No Iêmen, país com predominância de populações rurais isoladas, distribuídas em 35 mil aldeias, e com apenas 30% de população urbana, contexto propicio para atuação de grupos radicais, viveu dividido por questões ideológicas, com governo central ignorando os reais problemas estruturais. A economia é altamente dependente do petróleo, cujas rendas correspondem a 92% das exportações. O país sempre teve grandes problemas internos, inclusive separatismo com guerra civil, sendo território de forte presença da Al Qaeda.

No rastro da Primavera Árabe, o povo ocupou, em junho, as ruas da capital iemenita Sana’a, durante quatro meses. Os protestos exigiam a saída do presidente que reagiu pela força, mas os manifestantes não se intimidaram, realizaram ataques que o feriram seriamente. Após recuperação e refúgio na Arábia Saudita, retornou ao país gerando novos protestos, agravando a instabilidade política e os problemas já existentes, sobretudo com o crescimento da Al Qaeda. Assim Saleh concordou em deixar o poder em novembro, ficando o vice-presidente Abd-Rabbu Mansour Hadi, com a missão de formar governo provisório com a oposição, e convocar eleições presidenciais. Mohammed Basindwa foi nomeado Primeiro Ministro, com a missão de conciliar os interesses dos grupos do país e formar o governo de transição.

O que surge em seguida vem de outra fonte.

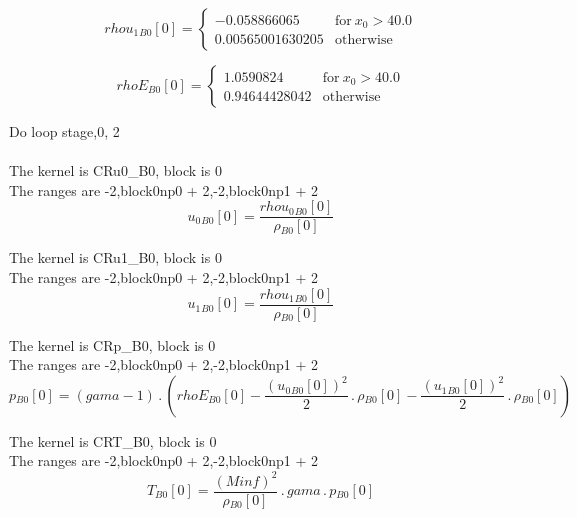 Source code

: \documentclass{article}
\begin{document}
\begin{dmath}{rhou_{1}{_{B0}}}[{0}] = \begin{cases} -0.058866065 & \text{for}\: x_{0} > 40.0 \\0.00565001630205 & \text{otherwise} \end{cases}\end{dmath}

\begin{dmath}{rhoE{_{B0}}}[{0}] = \begin{cases} 1.0590824 & \text{for}\: x_{0} > 40.0 \\0.94644428042 & \text{otherwise} \end{cases}\end{dmath}

\noindent Do loop stage,0, 2\\
\\\noindent The kernel is CRu0_B0, block is 0\\\noindent The ranges are -2,block0np0 + 2,-2,block0np1 + 2\\\begin{dmath}{u_{0}{_{B0}}}[{0}] = \frac{{rhou_{0}{_{B0}}}[{0}]}{{\rho{_{B0}}}[{0}]}\end{dmath}

\noindent The kernel is CRu1_B0, block is 0\\\noindent The ranges are -2,block0np0 + 2,-2,block0np1 + 2\\\begin{dmath}{u_{1}{_{B0}}}[{0}] = \frac{{rhou_{1}{_{B0}}}[{0}]}{{\rho{_{B0}}}[{0}]}\end{dmath}

\noindent The kernel is CRp_B0, block is 0\\\noindent The ranges are -2,block0np0 + 2,-2,block0np1 + 2\\\begin{dmath}{p{_{B0}}}[{0}] = \left(gama - 1\right) \,.\, \left({rhoE{_{B0}}}[{0}] - \frac{\left({u_{0}{_{B0}}}[{0}] \right)^{2}}{2} \,.\, {\rho{_{B0}}}[{0}] - \frac{\left({u_{1}{_{B0}}}[{0}] \right)^{2}}{2} \,.\, 
{\rho{_{B0}}}[{0}]\right)\end{dmath}

\noindent The kernel is CRT_B0, block is 0\\\noindent The ranges are -2,block0np0 + 2,-2,block0np1 + 2\\\begin{dmath}{T{_{B0}}}[{0}] = \frac{\left(Minf \right)^{2}}{{\rho{_{B0}}}[{0}]} \,.\, gama \,.\, {p{_{B0}}}[{0}]\end{dmath}
\end{document}
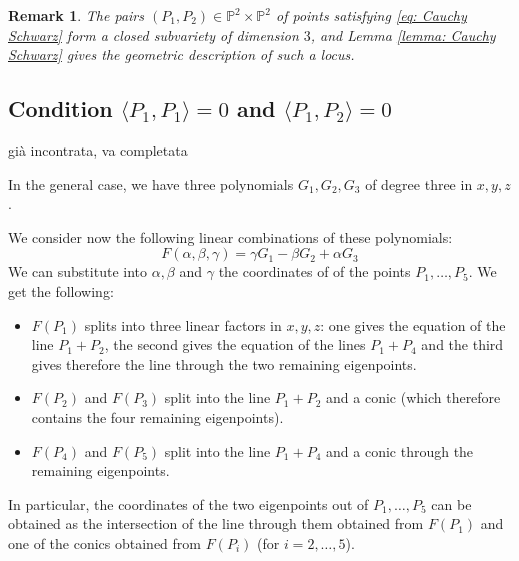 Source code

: \documentclass{amsart}
\theoremstyle{plain}
\newtheorem{rmk}[theorem]{Remark}
\theoremstyle{definition}
\newcommand{\p}{\mathbb{P}}
\newcommand{\scl}[2]{\langle #1, #2 \rangle}
\begin{document}
\begin{rmk}
The pairs $(P_1, P_2) \in \p^2 \times \p^2$ of points satisfying \eqref{eq: Cauchy Schwarz}
form a closed subvariety of dimension $3$, and Lemma \ref{lemma: Cauchy Schwarz} gives the geometric description of such a locus.

\end{rmk}

\subsection{Condition $\scl{P_1}{P_1} = 0$ and $\scl{P_1}{P_2}=0$}
gi\`a incontrata, va completata

In the general case, we have three polynomials $G_1, G_2, G_3$ of degree
three in $x, y, z$.

We consider now the following linear combinations of these polynomials:
\begin{equation}
F(\alpha, \beta, \gamma) = \gamma G_1 - \beta G_2 +\alpha G_3
\end{equation}
We can substitute into $\alpha, \beta$ and $\gamma$ the coordinates of
of the points $P_1, \dots, P_5$.
We get the following:
\begin{itemize}
\item $F(P_1)$ splits into three linear factors in $x, y, z$: one gives
  the equation of
  the line $P_1+P_2$, the second gives the equation of the lines $P_1+P_4$
  and the third gives therefore the line through the two remaining eigenpoints.
\item $F(P_2)$ and $F(P_3)$ split into the line $P_1+P_2$ and a conic
  (which therefore contains the four remaining eigenpoints).
\item $F(P_4)$ and $F(P_5)$ split into the line $P_1+P_4$ and a conic
  through the remaining eigenpoints.
\end{itemize}
In particular, the coordinates of the two eigenpoints out of
$P_1, \dots, P_5$ can be obtained as the intersection of the line through them
obtained from $F(P_1)$ and one of the conics obtained from $F(P_i)$ (for
$i= 2, \dots, 5$).  
\end{document}
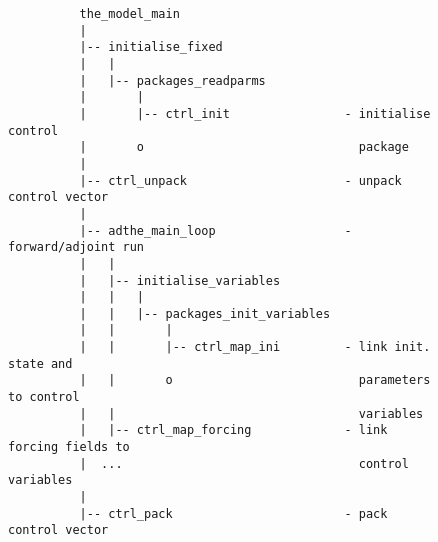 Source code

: \begin{figure}[!ht]

{\scriptsize
\begin{verbatim}
          the_model_main
          |
          |-- initialise_fixed
          |   |
          |   |-- packages_readparms
          |       |
          |       |-- ctrl_init                - initialise control
          |       o                              package
          |
          |-- ctrl_unpack                      - unpack control vector
          |
          |-- adthe_main_loop                  - forward/adjoint run
          |   |
          |   |-- initialise_variables
          |   |   |
          |   |   |-- packages_init_variables
          |   |       |
          |   |       |-- ctrl_map_ini         - link init. state and
          |   |       o                          parameters to control 
          |   |                                  variables
          |   |-- ctrl_map_forcing             - link forcing fields to
          |  ...                                 control variables
          |
          |-- ctrl_pack                        - pack control vector
\end{verbatim}
}
\caption{~}
\label{fig:ctrlflow}
\end{figure}
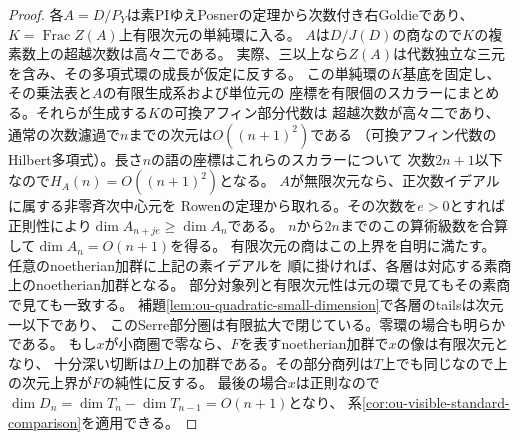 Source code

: \documentclass[11pt,a4paper]{ltjsarticle}
\theoremstyle{definition}
\begin{document}
\begin{proof}
各$A=D/P_Y$は素PIゆえPosnerの定理から次数付き右Goldieであり、
$K=\operatorname{Frac} Z(A)$上有限次元の単純環に入る。
$A$は$D/J(D)$の商なので$K$の複素数上の超越次数は高々二である。
実際、三以上なら$Z(A)$は代数独立な三元を含み、その多項式環の成長が仮定に反する。
この単純環の$K$基底を固定し、その乗法表と$A$の有限生成系および単位元の
座標を有限個のスカラーにまとめる。それらが生成する$K$の可換アフィン部分代数は
超越次数が高々二であり、通常の次数濾過で$n$までの次元は$O((n+1)^2)$である
（可換アフィン代数のHilbert多項式）。長さ$n$の語の座標はこれらのスカラーについて
次数$2n+1$以下なので$H_A(n)=O((n+1)^2)$となる。
$A$が無限次元なら、正次数イデアルに属する非零斉次中心元を
Rowenの定理\cite{Rowen1973Center}から取れる。その次数を$e>0$とすれば
正則性により$\dim A_{n+je}\ge\dim A_n$である。
$n$から$2n$までのこの算術級数を合算して$\dim A_n=O(n+1)$を得る。
有限次元の商はこの上界を自明に満たす。
任意のnoetherian加群に上記の素イデアルを
順に掛ければ、各層は対応する素商上のnoetherian加群となる。
部分対象列と有限次元性は元の環で見てもその素商で見ても一致する。
補題\ref{lem:ou-quadratic-small-dimension}で各層のtailsは次元一以下であり、
このSerre部分圏は有限拡大で閉じている。零環の場合も明らかである。
もし$x$が小商圏で零なら、$F$を表すnoetherian加群で$x$の像は有限次元となり、
十分深い切断は$D$上の加群である。その部分商列は$T$上でも同じなので上の次元上界が$F$の純性に反する。
最後の場合$x$は正則なので$\dim D_n=\dim T_n-\dim T_{n-1}=O(n+1)$となり、
系\ref{cor:ou-visible-standard-comparison}を適用できる。
\end{proof}
\end{document}
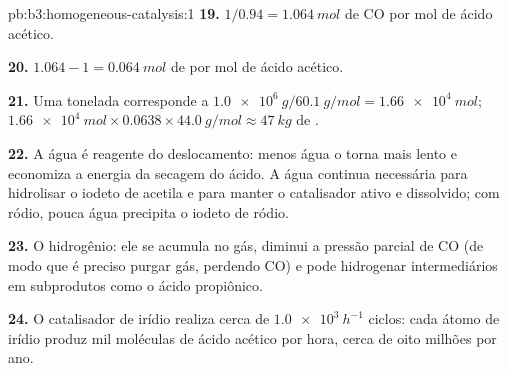 \begin{solution}{pb:b3:homogeneous-catalysis:1}
\textbf{19.} $1/0.94 = \qty{1.064}{mol}$ de CO por mol de ácido acético.

\textbf{20.} $1.064 - 1 = \qty{0.064}{mol}$ de  por mol de ácido acético.

\textbf{21.} Uma tonelada corresponde a $\qty{1.0e6}{g}/\qty{60.1}{g/mol} = \qty{1.66e4}{mol}$; $\qty{1.66e4}{mol} \times 0.0638 \times \qty{44.0}{g/mol} \approx \qty{47}{kg}$ de .

\textbf{22.} A água é reagente do deslocamento: menos água o torna mais lento e economiza a energia
da secagem do ácido. A água continua necessária para hidrolisar o iodeto de acetila e para manter o
catalisador ativo e dissolvido; com ródio, pouca água precipita o iodeto de
ródio.

\textbf{23.} O hidrogênio: ele se acumula no gás, diminui a pressão parcial de CO
(de modo que é preciso purgar gás, perdendo CO) e pode hidrogenar intermediários em
subprodutos como o ácido propiônico.

\textbf{24.} O catalisador de irídio realiza cerca de $\qty{1.0e3}{h^{-1}}$ ciclos: cada átomo de irídio produz
mil moléculas de ácido acético por hora, cerca de oito milhões por ano.
\end{solution}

Em Omã, o governo vem modernizando o país, adotando medidas de melhorias sociais e de infraestrutura, produzindo um crescimento econômico, baseado na extração de petróleo, de padrão chinês, atualmente estabilizado em 4%. A economia vem sendo diversificada com investimentos no turismo e em novas indústrias.

O minúsculo sultanato insular do Bahrein é governado a 228 anos pela Família Al Khalifa, de origem sunita. Apesar de constituir a minoria numérica da população, ainda assim controla a maioria xiita que constitui 70% da população. Em 2006, o Rei Hamad Bin Isa Al-Khalifa, que comandava o país havia 8 anos, promoveu mudanças constitucionais, atendendo às reivindicações da maioria xiita que conseguiram eleger um representante legal na figura de um primeiro-ministro, porém na prática a eleição serviu apenas para acalmar os ânimos da oposição xiita, pois não diminuiu o poder do rei. Como a maioria dos países da região, 80% das receitas são provenientes da extração de petróleo, embora a sua produção seja muito menor que as apresentadas pelas outras petromonarquias. O crescimento econômico que vem ocorrendo na última década, não conseguiu resolver o problema da alta taxa de desemprego que atinge o mundo árabe como um todo. O problema afeta diretamente a maioria xiita que cansada de esperar por mudanças, também foi às ruas em fevereiro de 2011 para exigir o direito de maior participação política com um representante na figura de um primeiro-ministro com poder de decisão. Quando começaram os protestos, a Arábia Saudita enviou tropas para sufocar o movimento, aparentemente por solidariedade dinástica e para evitar contágios, pondo a situação sob controle.

Assim o movimento se expandiu porque durante décadas a realidade árabe se resumia à falta de democracia, falta de oportunidade, corrupção, urbanização descontrolada, exclusão social e política, pobreza, desemprego e subemprego. Os árabes precisaram apenas de um gesto de heroísmo, para promoverem “A Primavera Árabe”, que retrata a insatisfação com a realidade vivida durante décadas. Esse movimento certamente promoverá uma nova configuração geopolítica no Mundo Árabe.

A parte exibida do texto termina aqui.